If you are following best practices, you have adopted a multi-account strategy for your cloud applications, with different workloads spread across different accounts. Users log in to one account and assume roles in other accounts as needed. Even your build system lives in a tools account separate from all the applications it deploys.
This is a great start. It limits the blast radius of a breach in one workload account from other workloads in other accounts. If someone is able to compromise the tools account, they potentially gain the ability to maliciously make deployments into any of the other accounts. A central build and deployment system pushing changes out to all your separate accounts may allow a minor account compromise to quickly escalate into a breach into all of your connected accounts. It’s time to take a deep look at the blast radius of the tools account.
Single Account Deploy System
When you only had one place to put everything, whether that was a data center or single AWS account, your deployment system had all the privileges it needed everywhere it needed to go. Since there were no separate accounts, the build server made whatever changes were needed for it’s deployments.
Multi Account Deployment System
While breaking out the environments into individual accounts can help prevent a breach in the QA account from reaching prod, a breach in the tools account can quickly jump to every other account using the deployment system. This is due to the fact that the deployment tools have permission to take action in all accounts.
In order to ensure that every instruction issued by the build system is valid, we need to change how deployments happen. Instead of the deployment server pushing the change into the target account, the deployment server should ask the target account, “Will you please deploy this update for me?”
Asking for a deployment to happen
The change of the deployment system asking the target account to deploy something results in a massive deprivileging of the deployment system. What previously was a large grant to create, update, and delete resources in multiple accounts is reduced to codebuild:RunBuild.

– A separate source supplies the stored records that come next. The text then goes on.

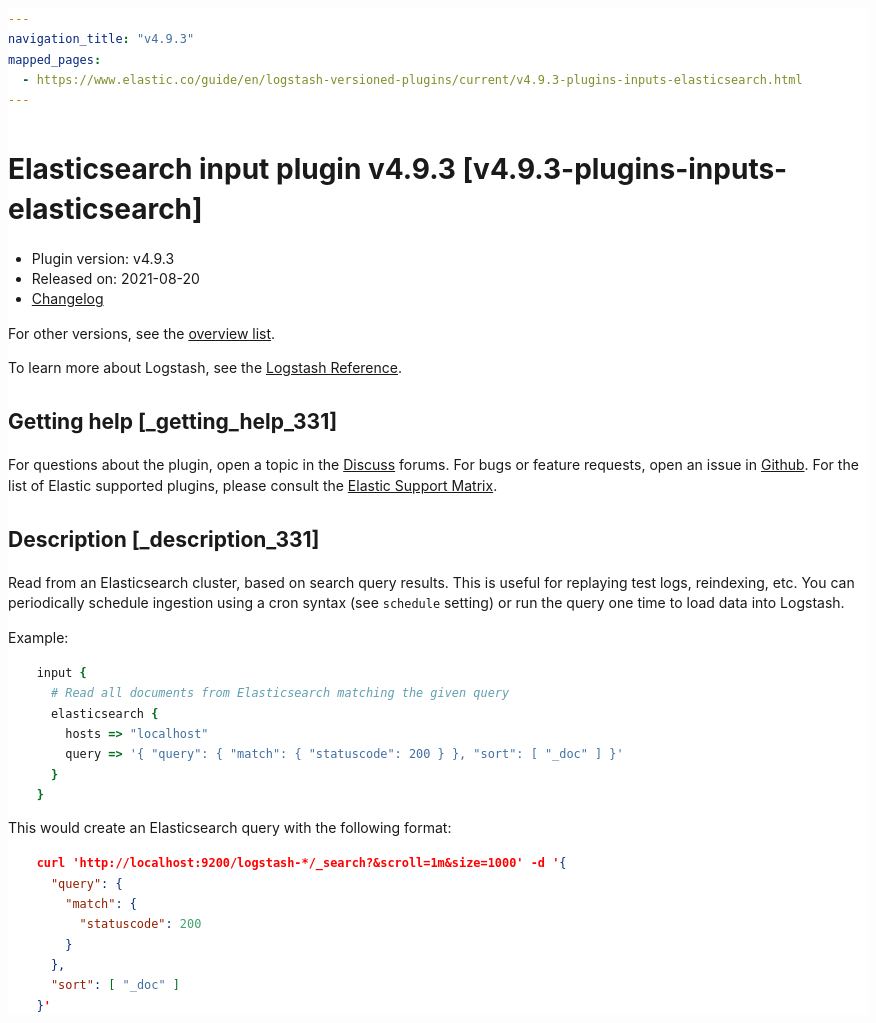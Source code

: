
 ```yaml
---
navigation_title: "v4.9.3"
mapped_pages:
  - https://www.elastic.co/guide/en/logstash-versioned-plugins/current/v4.9.3-plugins-inputs-elasticsearch.html
---
```


# Elasticsearch input plugin v4.9.3 [v4.9.3-plugins-inputs-elasticsearch]


* Plugin version: v4.9.3
* Released on: 2021-08-20
* [Changelog](https://github.com/logstash-plugins/logstash-input-elasticsearch/blob/v4.9.3/CHANGELOG.md)

For other versions, see the [overview list](input-elasticsearch-index.md).

To learn more about Logstash, see the [Logstash Reference](logstash://reference/index.md).

## Getting help [_getting_help_331]

For questions about the plugin, open a topic in the [Discuss](http://discuss.elastic.co) forums. For bugs or feature requests, open an issue in [Github](https://github.com/logstash-plugins/logstash-input-elasticsearch). For the list of Elastic supported plugins, please consult the [Elastic Support Matrix](https://www.elastic.co/support/matrix#matrix_logstash_plugins).


## Description [_description_331]

Read from an Elasticsearch cluster, based on search query results. This is useful for replaying test logs, reindexing, etc. You can periodically schedule ingestion using a cron syntax (see `schedule` setting) or run the query one time to load data into Logstash.

Example:

```ruby
    input {
      # Read all documents from Elasticsearch matching the given query
      elasticsearch {
        hosts => "localhost"
        query => '{ "query": { "match": { "statuscode": 200 } }, "sort": [ "_doc" ] }'
      }
    }
```

This would create an Elasticsearch query with the following format:

```json
    curl 'http://localhost:9200/logstash-*/_search?&scroll=1m&size=1000' -d '{
      "query": {
        "match": {
          "statuscode": 200
        }
      },
      "sort": [ "_doc" ]
    }'
```
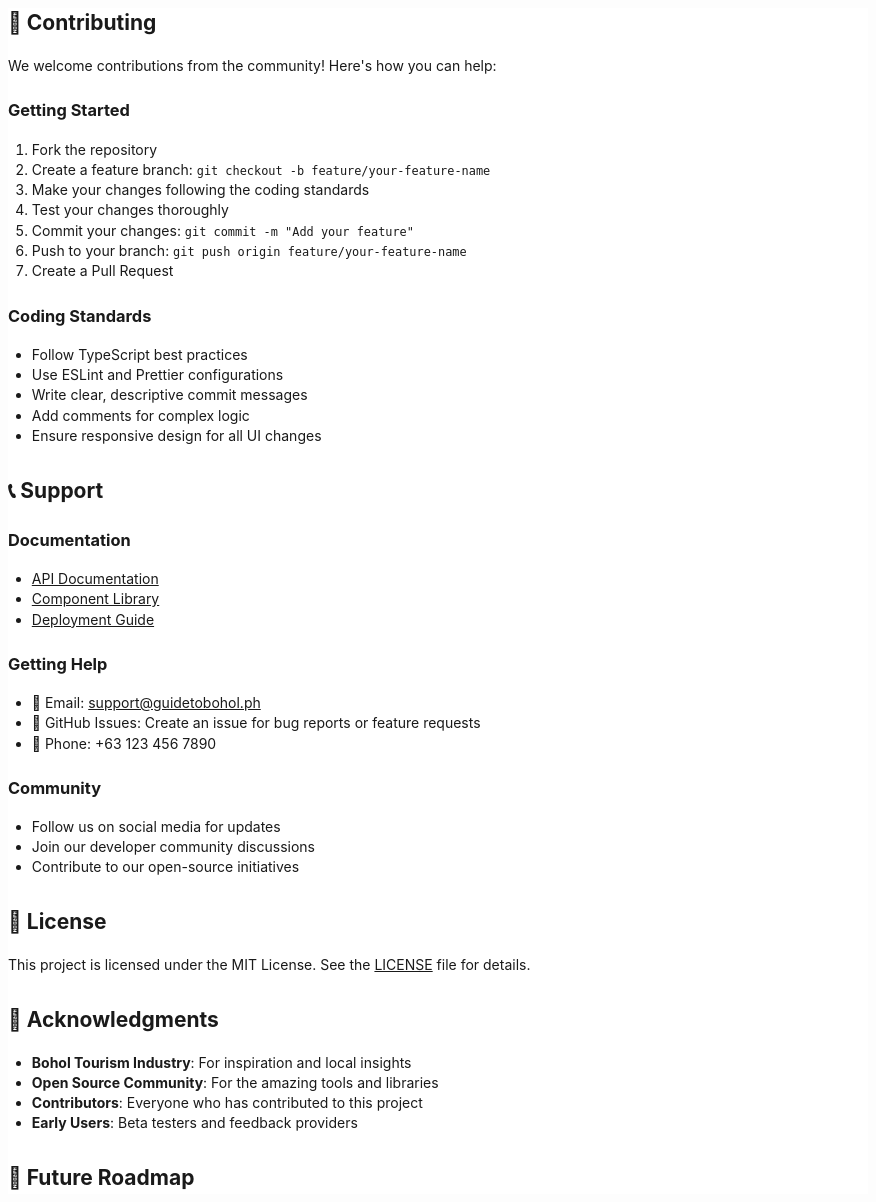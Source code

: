 ## 🤝 Contributing

We welcome contributions from the community! Here's how you can help:

### Getting Started
1. Fork the repository
2. Create a feature branch: `git checkout -b feature/your-feature-name`
3. Make your changes following the coding standards
4. Test your changes thoroughly
5. Commit your changes: `git commit -m "Add your feature"`
6. Push to your branch: `git push origin feature/your-feature-name`
7. Create a Pull Request

### Coding Standards
- Follow TypeScript best practices
- Use ESLint and Prettier configurations
- Write clear, descriptive commit messages
- Add comments for complex logic
- Ensure responsive design for all UI changes

## 📞 Support

### Documentation
- [API Documentation](docs/api.md)
- [Component Library](docs/components.md)
- [Deployment Guide](docs/deployment.md)

### Getting Help
- 📧 Email: support@guidetobohol.ph
- 💬 GitHub Issues: Create an issue for bug reports or feature requests
- 📱 Phone: +63 123 456 7890

### Community
- Follow us on social media for updates
- Join our developer community discussions
- Contribute to our open-source initiatives

## 📄 License

This project is licensed under the MIT License. See the [LICENSE](LICENSE) file for details.

## 🙏 Acknowledgments

- **Bohol Tourism Industry**: For inspiration and local insights
- **Open Source Community**: For the amazing tools and libraries
- **Contributors**: Everyone who has contributed to this project
- **Early Users**: Beta testers and feedback providers

## 🎯 Future Roadmap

The Build Engine (BE) no longer is making these deployments. That functionality is performed by an Orchestration Engine (OE) which is asking to have a deployment made. We need to add some additional infrastructure to the accounts. The CodeBuild agent in the target account is responsible for validating the request before taking any action on it. Once the request has been completed, a message is sent back to the Orchestration Engine via an SQS queue in the orchestration account.
Validating the Deployment
A critical part of this change is that the destination accounts must be able to verify that any deployment has passed all pre-deployment validation steps needed. Eric Kasic discusses Pipeline Services in his blog post Deployment Pipeline Compliance and Control – a Service-based Approach.
Breaking out the deployment process into the additional step allows us to validate the digitally signed artifacts from the pipeline services before any updates are made within the application account. The CodeBuild job must execute the validation logic added to ensure that the request is valid and safe to deploy into this account. There are multiple steps that can be done here.
Compliance Validation
For Infrastructure as Code, re-run your compliance checks with local copies of the tools. This ensures that if a rule has been updated between when the build was created and when you are making your deployment, the code is still compliant.
Verify Build Signature
After your build system creates the artifact, it needs to create a manifest with both MD5 and SHA checksums of the build artifact. Then it uses its private key and creates a signed record for the build that includes the file location and the MD5 and SHA checksums. After the CodeBuild job downloads the artifact, it can validate that the file downloaded is the file that the build system produced.
Verify Deployment Request Signature
After the build system completed building the artifact, it created a signed record. That record and details of the deployment (date, time, how the deployment was requested, and the artifacts to be deployed) create a manifest for the deployment. This manifest should be signed by the orchestration engine and validated by the CodeBuild job.
Visualizing the New Process
Our build and release process is now separated into multiple steps to ensure that breaching any single account doesn’t result in an immediate ability to escalate to multiple accounts. The blocks above are:
- OE: Orchestration Engine – responsible for receiving updates from repositories and managing the process through production deployment.
- BE: Build Engine – Responsible for building from source updates. Downloads source code from repository, performs static analysis including third party library scanning, builds software and ensures it passes unit tests.
- CE: Compliance Engine – Responsible for ensuring that the finished package meets all corporate requirements. Re-runs static analysis on artifact, runs virus scanning, if artifact includes an operating system (e.g. containers and machine images), checks for known updates and known vulnerabilities.
After the build and compliance engines have completed their work, then we see the ask for the target account to make the deployment. The validation in the Lambda and CodePipeline jobs now give us increased confidence that this build is a legitimate deployment request and not the result of a malicious action being taken in our tools account.
Changing your deployments to an ask model increases your security and decreases the blast radius of any incident in the account your tools live in. Start this process by implementing pipeline services, and then work to update your deployment process to include validation of the signatures. Once those are done, you can safely decouple your deployment automation into the destination account and significantly limit the blast radius of your deployment account.